Even in supposedly secular and tolerant London, the safety of Jews has recently come to seem an unnervingly fragile thing. Last week, a London police officer was filmed threatening to arrest a man for being “openly Jewish”, and there have been calls for the Met chief Mark Rowley to resign following his force’s litany of failures on this front.
But is it fair to castigate the police? A closer look at the Met’s history reveals that the officer in question was less displaying prejudice, than applying principles the force has upheld since its formation in 1829. The decisions taken by the Met officer in the controversial clip appear, in this context, less evidence of Met bias or leadership failure, than the logical consequences of shifts in the capital for which the Met bears no responsibility, and the way these changes mesh with the Met’s longstanding model of policing.
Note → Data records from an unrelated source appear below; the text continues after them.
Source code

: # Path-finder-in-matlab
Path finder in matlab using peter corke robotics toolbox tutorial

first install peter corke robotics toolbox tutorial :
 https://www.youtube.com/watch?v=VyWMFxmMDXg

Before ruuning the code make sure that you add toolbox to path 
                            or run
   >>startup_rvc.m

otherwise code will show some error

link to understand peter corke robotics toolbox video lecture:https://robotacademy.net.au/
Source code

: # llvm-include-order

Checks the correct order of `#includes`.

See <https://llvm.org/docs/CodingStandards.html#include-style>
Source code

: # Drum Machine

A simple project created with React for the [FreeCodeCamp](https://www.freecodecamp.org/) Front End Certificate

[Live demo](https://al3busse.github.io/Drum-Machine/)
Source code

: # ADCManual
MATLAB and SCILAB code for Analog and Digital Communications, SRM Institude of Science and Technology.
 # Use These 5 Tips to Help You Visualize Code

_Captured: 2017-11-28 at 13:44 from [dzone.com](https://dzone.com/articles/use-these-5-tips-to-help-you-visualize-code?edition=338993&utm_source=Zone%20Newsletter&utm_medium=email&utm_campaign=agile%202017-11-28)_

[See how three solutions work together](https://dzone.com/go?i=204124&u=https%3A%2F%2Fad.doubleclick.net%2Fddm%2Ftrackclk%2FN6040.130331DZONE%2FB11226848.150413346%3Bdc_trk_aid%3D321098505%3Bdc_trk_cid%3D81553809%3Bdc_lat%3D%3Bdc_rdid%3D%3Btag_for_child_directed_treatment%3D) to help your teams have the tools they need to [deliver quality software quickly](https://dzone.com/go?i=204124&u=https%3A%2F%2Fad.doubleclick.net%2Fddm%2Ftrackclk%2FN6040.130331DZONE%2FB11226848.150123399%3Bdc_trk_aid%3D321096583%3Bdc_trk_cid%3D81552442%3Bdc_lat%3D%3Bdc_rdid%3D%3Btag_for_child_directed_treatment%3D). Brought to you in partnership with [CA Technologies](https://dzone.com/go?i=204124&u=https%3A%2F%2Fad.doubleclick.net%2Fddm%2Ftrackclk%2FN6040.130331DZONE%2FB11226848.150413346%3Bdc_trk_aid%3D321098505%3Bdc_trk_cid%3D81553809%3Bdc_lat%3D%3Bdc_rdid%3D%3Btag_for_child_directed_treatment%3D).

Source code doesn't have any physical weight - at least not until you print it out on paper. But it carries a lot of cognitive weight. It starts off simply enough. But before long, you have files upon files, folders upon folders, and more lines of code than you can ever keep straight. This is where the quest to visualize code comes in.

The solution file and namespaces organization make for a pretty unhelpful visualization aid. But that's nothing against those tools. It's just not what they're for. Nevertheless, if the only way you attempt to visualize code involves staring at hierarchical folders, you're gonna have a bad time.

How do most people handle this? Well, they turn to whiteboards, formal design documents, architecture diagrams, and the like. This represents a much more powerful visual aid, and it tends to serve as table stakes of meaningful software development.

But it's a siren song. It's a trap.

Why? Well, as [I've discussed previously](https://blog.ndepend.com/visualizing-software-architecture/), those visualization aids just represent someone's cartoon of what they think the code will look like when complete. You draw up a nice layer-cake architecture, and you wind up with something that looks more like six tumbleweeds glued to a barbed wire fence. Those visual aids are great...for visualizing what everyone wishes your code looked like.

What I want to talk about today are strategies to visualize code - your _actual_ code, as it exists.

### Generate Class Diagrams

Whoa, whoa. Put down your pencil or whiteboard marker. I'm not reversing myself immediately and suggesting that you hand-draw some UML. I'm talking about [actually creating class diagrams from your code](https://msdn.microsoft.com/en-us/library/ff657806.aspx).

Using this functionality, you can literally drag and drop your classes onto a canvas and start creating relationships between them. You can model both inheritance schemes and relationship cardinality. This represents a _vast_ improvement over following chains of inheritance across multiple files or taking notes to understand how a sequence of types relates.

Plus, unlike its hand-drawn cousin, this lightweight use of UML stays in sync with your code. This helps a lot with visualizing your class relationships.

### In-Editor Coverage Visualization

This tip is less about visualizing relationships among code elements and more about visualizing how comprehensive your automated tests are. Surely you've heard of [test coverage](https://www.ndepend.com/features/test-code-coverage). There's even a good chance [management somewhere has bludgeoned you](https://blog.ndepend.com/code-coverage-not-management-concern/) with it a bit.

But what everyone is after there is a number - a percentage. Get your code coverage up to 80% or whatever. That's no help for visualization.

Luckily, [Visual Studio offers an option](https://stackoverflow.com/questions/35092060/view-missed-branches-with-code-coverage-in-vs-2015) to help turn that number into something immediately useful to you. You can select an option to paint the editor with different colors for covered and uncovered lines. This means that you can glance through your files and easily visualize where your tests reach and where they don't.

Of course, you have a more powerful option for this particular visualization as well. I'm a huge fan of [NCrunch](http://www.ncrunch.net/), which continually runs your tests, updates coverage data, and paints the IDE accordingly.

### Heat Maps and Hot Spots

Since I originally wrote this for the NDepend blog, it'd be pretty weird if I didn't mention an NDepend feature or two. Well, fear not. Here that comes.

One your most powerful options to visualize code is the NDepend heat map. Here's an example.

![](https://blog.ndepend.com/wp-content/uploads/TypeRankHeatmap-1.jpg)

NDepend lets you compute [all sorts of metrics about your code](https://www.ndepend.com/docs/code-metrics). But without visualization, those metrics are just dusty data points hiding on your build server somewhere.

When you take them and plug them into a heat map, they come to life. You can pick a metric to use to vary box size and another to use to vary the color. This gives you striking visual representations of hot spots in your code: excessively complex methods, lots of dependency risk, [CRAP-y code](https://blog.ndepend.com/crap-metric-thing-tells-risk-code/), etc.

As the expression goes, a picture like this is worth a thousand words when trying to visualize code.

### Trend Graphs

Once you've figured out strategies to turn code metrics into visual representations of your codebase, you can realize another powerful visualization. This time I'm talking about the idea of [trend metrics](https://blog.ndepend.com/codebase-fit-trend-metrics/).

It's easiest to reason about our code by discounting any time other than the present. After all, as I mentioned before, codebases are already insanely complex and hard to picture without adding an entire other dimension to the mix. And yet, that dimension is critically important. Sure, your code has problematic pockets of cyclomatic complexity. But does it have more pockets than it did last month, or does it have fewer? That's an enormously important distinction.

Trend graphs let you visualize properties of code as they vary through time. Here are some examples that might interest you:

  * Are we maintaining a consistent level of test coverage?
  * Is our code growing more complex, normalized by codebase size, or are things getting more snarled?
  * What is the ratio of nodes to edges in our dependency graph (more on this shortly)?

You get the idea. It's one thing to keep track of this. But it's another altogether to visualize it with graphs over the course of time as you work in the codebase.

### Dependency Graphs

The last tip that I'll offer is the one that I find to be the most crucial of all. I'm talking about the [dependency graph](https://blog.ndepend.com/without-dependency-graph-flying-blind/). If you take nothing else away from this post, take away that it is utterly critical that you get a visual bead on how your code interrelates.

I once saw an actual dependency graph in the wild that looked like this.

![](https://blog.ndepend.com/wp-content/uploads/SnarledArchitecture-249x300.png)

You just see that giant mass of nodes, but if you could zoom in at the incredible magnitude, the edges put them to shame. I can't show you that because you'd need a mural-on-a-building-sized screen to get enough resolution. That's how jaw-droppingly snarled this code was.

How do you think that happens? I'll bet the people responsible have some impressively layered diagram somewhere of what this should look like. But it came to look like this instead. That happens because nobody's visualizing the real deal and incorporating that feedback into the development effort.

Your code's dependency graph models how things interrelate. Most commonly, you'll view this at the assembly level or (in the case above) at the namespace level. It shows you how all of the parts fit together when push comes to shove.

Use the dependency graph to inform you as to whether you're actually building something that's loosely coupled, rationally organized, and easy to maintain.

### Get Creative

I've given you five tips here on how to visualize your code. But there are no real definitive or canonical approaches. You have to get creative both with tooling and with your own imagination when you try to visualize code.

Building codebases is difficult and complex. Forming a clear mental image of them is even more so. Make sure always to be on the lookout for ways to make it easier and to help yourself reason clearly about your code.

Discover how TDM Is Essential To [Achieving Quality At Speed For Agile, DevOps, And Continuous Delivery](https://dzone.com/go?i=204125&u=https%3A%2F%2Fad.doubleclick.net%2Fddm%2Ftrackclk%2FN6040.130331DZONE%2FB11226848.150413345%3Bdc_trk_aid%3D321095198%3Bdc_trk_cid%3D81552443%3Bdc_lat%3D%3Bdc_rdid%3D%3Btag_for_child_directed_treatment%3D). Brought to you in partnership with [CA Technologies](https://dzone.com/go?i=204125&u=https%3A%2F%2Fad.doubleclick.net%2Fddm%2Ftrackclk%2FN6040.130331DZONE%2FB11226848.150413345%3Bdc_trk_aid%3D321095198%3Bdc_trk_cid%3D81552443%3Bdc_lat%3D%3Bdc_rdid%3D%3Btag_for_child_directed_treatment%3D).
The origin-story of this model, which still largely governs London’s Metropolitan Police, lies back in 1829. Then, Sir Robert Peel’s Act for Improving the Police in and near the Metropolis replaced the older patchwork of night-watchmen, constables, magistrates’ enforcers and freelance “thief-takers” (themselves often also criminals) that previously maintained some semblance of order amid London’s rapidly-growing and notoriously violent, gang-ridden streets.
The “Blue Devils” of this new body were initially treated with suspicion. Citizens feared the “bobbies”, named for Peel’s forename, would swiftly become a militarised enforcement wing of the government. Peel sought to combat this adversarial attitude with three core ideas aimed at ensuring alignment to, and cooperation with, law-enforcement officers and the public.
Policing, he insisted, should be preventive; this presupposed community support, and support required winning the trust of the community. To this end, Peel imposed strict new rules. “Bobbies” were almost always unarmed. They were held to high behavioural standards: half of Peel’s initial recruits were sacked and replaced for alcohol-related offences within two years. They were paid a salary rather than a bonus for arrests, to minimise the risk of corruption. And they were discouraged from forming relationships in the underworld: the Met’s official history describes how (unlike previous enforcers) bobbies were prohibited from entering pubs, speaking to prostitutes or cultivating informants among known criminals.
Peel’s approach was a success: crime fell continuously for a century after 1829, and his model swiftly spread to other parts of Britain. But the Britain of Peel’s era reached considerably beyond these shores — while the Peel policing model emphatically did not. Across Britain’s colonies, a far more militaristic model of policing prevailed: a pragmatic adjustment to the reality that you’re unlikely to have the same success with “community policing” among resentfully subjugated foreigners than your fellow countrymen.